Parce que l'ortie est une couleuvre,
    L'araignée un gueux ;

Parce qu'elles ont l'ombre des abîmes,
    Parce qu'on les fuit,
Parce qu'elles sont toutes deux victimes
    De la sombre nuit.

Passants, faites grâce à la plante obscure,
    Au pauvre animal.
Plaignez la laideur, plaignez la piqûre,
    Oh ! plaignez le mal !

Il n'est rien qui n'ait sa mélancolie ;
    Tout veut un baiser.
Dans leur fauve horreur, pour peu qu'on oublie
    De les écraser,

Pour peu qu'on leur jette un œil moins superbe1,
    Tout bas, loin du jour,
La mauvaise bête et la mauvaise herbe
    Murmurent : Amour !

1. ici : méprisant.

Afficher l'image d'origine

Aide au commentaire de texte

 
L' oeuvre et l'auteur : Ce poème est extrait des Contemplations, recueil de poésie de Victor Hugo, composé de 158 poèmes rassemblés en six livres, publié en 1856. Hugo expérimente le genre de l'autobiographie versifiée.
 
De quoi est-il question ?
 
Victor Hugo réhabilite dans ce poème un animal (l'araignée) et un végétal (l'ortie) généralement méprisés.
 
Le plan du texte (retrouvez dans le texte les passages correspondants) :
 
Le poème est divisé en deux parties (retrouvez-les)
 
Le genre du texte :

Il s'agit d'un poème composé de 7 strophes de 4 vers (= 28 vers)  composé d'une alternance de décasyllabes ("J'aime l'araignée et j'aime l'ortie") et de pentasyllabes (5 syllabes) : "Parce qu'on les hait", aux rimes enchaînées (abab)

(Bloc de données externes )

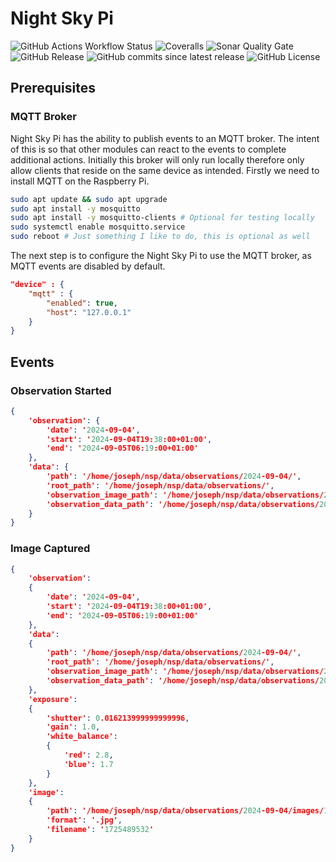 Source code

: # Night Sky Pi

![GitHub Actions Workflow Status](https://img.shields.io/github/actions/workflow/status/joe-mccarthy/night-sky-pi/build-test.yml?cacheSeconds=1)
![Coveralls](https://img.shields.io/coverallsCoverage/github/joe-mccarthy/night-sky-pi?cacheSeconds=1)
![Sonar Quality Gate](https://img.shields.io/sonar/quality_gate/joe-mccarthy_night-sky-pi?server=https%3A%2F%2Fsonarcloud.io&cacheSeconds=1)
![GitHub Release](https://img.shields.io/github/v/release/joe-mccarthy/night-sky-pi?sort=semver&cacheSeconds=1)
![GitHub commits since latest release](https://img.shields.io/github/commits-since/joe-mccarthy/night-sky-pi/latest?cacheSeconds=1)
![GitHub License](https://img.shields.io/github/license/joe-mccarthy/night-sky-pi?cacheSeconds=1)

## Prerequisites

### MQTT Broker

Night Sky Pi has the ability to publish events to an MQTT broker. The intent of this is so that other modules can react to the events to complete additional actions. Initially this broker will only run locally therefore only allow clients that reside on the same device as intended. Firstly we need to install MQTT on the Raspberry Pi.

```bash
sudo apt update && sudo apt upgrade
sudo apt install -y mosquitto
sudo apt install -y mosquitto-clients # Optional for testing locally
sudo systemctl enable mosquitto.service
sudo reboot # Just something I like to do, this is optional as well
```

The next step is to configure the Night Sky Pi to use the MQTT broker, as MQTT events are disabled by default.

```json
"device" : {
    "mqtt" : {
        "enabled": true,
        "host": "127.0.0.1"
    }
}
```

## Events

### Observation Started

```json
{
    'observation': {
        'date': '2024-09-04', 
        'start': '2024-09-04T19:38:00+01:00', 
        'end': '2024-09-05T06:19:00+01:00'
    },
    'data': {
        'path': '/home/joseph/nsp/data/observations/2024-09-04/', 
        'root_path': '/home/joseph/nsp/data/observations/', 
        'observation_image_path': '/home/joseph/nsp/data/observations/2024-09-04/images/', 
        'observation_data_path': '/home/joseph/nsp/data/observations/2024-09-04/data/'
    }
}
```

### Image Captured

```json
{
    'observation': 
    {
        'date': '2024-09-04', 
        'start': '2024-09-04T19:38:00+01:00', 
        'end': '2024-09-05T06:19:00+01:00'
    }, 
    'data': 
    {
        'path': '/home/joseph/nsp/data/observations/2024-09-04/', 
        'root_path': '/home/joseph/nsp/data/observations/', 
        'observation_image_path': '/home/joseph/nsp/data/observations/2024-09-04/images/', 
        'observation_data_path': '/home/joseph/nsp/data/observations/2024-09-04/data/'
    }, 
    'exposure': 
    {
        'shutter': 0.016213999999999996, 
        'gain': 1.0, 
        'white_balance': 
        {
            'red': 2.8, 
            'blue': 1.7
        }
    }, 
    'image': 
    {
        'path': '/home/joseph/nsp/data/observations/2024-09-04/images/1725489532.jpg', 
        'format': '.jpg', 
        'filename': '1725489532'
    }
}
```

Les registres (à développer) :

  • Lyrique
  • pathétique
  • argumentatif

Les types de textes utilisés :

Discours au style direct. Le poète s'adresse au lecteur.

Les champs lexicaux :

L'amour, la haine, le châtiment, la captivité, la fatalité, la noirceur, la pitié, la tristesse, la compassion

Les figures de style lexicales et grammaticales :

paradoxes : "J'aime l'araignée et j'aime l'ortie,/Parce qu'on les hait"

antithèses : "j'aime/on les hait", "exauce/châtie", "rien/tout"

anaphores : "parce que" (sept fois)

oxymores : "morne souhait"

énumérations : "maudites, chétives, noirs êtres rampants"

métaphores : "l'ortie est une couleuvre", "l'araignée un gueux

pléonasmes intentionnels : "sombre nuit"

apostrophes : "Passants, faites grâce à la plante obscure"

répétitions : "plaignez" (3 fois)

métonymies : "plaignez la piqûre" (pour plaigner les animaux et les plantes qui piquent)

animations (sorte de personnifications) : "La mauvaise bête et la mauvaise herbe/Murmurent : Amour !"

allégories : "Amour" - on peut considérer par ailleurs que l'araignée et l'ortie sont des allégories du mal.

Les temps et les modes et leur valeur d'aspect :

Présent d'énonciation : "j'aime"

Présent gnomique (de vérité générale) : "rien n'exauce... tout châtie/Leur morne souhait", "Il n'est rien qui n'ait sa mélancolie", "Tout veut un baiser"

Impératif présent : "Passants, faites grâce...", "Plaignez",

Les types de phrases et la ponctuation :

Phrases déclaratives, impératives et exclamatives (ponctuation expressive)

Structure des phrases :

Deux propositions indépendantes coordonnées + 8 propositions subordonnées conjonctives, circonstancielles de cause

Trois propositions indépendantes juxtaposées

Une proposition principale + une proposition subordonnée conjonctive circonstancielle de concession ("pour peu qu'on")

Une proposition subordonnée conjonctive de concession

Une proposition principale

Modalisateurs (présence de l'énonciateur dans l'énoncé) :

"J'aime", "victimes", "au pauvre animal", "Oh !" (interjection), "Il n'est rien qui n'ait sa mélancolie", "Tout veut un baiser", "pourvu qu'on oublie/ De les écraser, "un oeil moins superbe", "la mauvaise bête et la mauvaise herbe"

Les jeux sur les sonorités (allitérations et assonances).

"tristes captives", "l'ombre des abîmes", "abîmes/fuit"/victimes", "sombre nuit", "grace/plate", "Bête/herbe, "mauvaise/Murmurent"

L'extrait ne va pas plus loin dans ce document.